Risks for lymphoma and gastrointestinal carcinoma in patients with newly diagnosed adult‐onset celiac disease: Consequences for follow‐up

Background The association between celiac disease (CD) and the development of lymphoid and gastrointestinal (GI) malignancies have been reported. However, data are scarce yet needed to develop evidence‐based follow‐up programs. Objective The objective of this article is to assess relative (RR) and absolute risks of lymphoma and GI carcinoma for newly diagnosed patients.
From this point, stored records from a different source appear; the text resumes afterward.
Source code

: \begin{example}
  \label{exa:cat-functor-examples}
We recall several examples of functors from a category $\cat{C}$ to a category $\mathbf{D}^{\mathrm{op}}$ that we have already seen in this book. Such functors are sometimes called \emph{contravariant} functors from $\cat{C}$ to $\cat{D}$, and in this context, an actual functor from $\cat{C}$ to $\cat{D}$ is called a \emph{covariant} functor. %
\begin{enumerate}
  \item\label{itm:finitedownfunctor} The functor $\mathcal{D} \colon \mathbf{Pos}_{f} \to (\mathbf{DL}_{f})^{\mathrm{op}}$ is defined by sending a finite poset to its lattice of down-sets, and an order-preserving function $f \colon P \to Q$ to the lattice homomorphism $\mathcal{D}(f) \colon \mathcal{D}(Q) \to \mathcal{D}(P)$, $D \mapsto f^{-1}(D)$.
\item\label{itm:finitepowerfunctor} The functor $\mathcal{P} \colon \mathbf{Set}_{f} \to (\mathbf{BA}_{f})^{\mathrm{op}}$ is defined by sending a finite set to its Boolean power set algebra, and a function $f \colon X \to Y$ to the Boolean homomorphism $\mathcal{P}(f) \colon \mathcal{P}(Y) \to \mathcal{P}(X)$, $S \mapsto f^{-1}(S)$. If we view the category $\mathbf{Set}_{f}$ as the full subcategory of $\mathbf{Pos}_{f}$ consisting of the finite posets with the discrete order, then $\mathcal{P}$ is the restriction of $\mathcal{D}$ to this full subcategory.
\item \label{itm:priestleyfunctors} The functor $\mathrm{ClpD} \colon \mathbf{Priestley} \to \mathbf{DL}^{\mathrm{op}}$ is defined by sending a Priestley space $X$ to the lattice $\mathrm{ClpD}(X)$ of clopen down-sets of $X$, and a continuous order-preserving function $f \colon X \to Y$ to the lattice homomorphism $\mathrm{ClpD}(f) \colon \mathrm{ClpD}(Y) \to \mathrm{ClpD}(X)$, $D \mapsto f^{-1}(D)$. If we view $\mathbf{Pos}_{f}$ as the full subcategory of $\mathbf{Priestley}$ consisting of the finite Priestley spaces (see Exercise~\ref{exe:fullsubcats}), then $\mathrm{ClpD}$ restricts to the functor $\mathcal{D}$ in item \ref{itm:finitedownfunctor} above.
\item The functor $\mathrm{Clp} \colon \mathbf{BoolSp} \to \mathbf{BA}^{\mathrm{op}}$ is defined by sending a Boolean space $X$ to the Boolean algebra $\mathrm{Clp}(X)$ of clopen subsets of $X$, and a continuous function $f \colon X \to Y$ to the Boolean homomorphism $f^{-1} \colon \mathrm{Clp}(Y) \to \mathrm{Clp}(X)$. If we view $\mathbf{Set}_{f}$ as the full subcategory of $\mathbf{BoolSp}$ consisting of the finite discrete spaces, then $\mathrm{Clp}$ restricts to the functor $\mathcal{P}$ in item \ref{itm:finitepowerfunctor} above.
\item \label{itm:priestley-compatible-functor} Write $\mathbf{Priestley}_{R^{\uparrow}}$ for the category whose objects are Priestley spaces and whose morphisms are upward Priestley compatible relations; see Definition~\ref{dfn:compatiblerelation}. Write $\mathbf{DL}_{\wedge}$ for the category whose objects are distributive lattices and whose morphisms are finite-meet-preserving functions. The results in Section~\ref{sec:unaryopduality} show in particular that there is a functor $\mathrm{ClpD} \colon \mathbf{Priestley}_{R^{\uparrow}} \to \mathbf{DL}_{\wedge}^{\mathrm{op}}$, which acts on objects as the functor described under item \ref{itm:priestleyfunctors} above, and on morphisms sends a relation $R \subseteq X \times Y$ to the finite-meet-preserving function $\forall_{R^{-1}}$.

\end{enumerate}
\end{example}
Methods A case‐control design to determine RR was performed with cases (lymphoma or GI carcinoma) and controls (melanoma or basal cell carcinoma) diagnosed 1994–2014, retrieved from the Dutch nationwide population‐based pathology database (PALGA). Within this population, individuals with histologically proven CD before or simultaneously diagnosed with the malignancy were identified. Results A total of 349/301,425 cases (0.1%) and 282/576,971 (0.05%) controls were diagnosed with CD. Risk of T‐cell lymphoma, predominantly enteropathy‐associated T‐cell lymphoma (EATL), was strongly associated with CD diagnosis (RR = 35.8 (95% CI 27.1–47.4)). Although most often synchronously diagnosed, T‐cell lymphoma RR ≥ 1 year after CD diagnosis was still elevated (RR = 12.7 (95% CI 7.6–21.3)). Other CD‐associated malignancies were small bowel adenocarcinoma (RR = 11.9 (95% CI 8.2–17.2)) and esophageal squamous cell carcinoma (RR = 3.5 (95% CI 2.1–5.8)). Absolute risks were relatively low. Other types of lymphomas and GI carcinomas were not associated with CD. Conclusion Increased risk for specific malignancies in CD should alert physicians for EATL (both intestinal and extraintestinal) and small bowel adenocarcinoma in patients with CD diagnosed at age ≥ 50 years.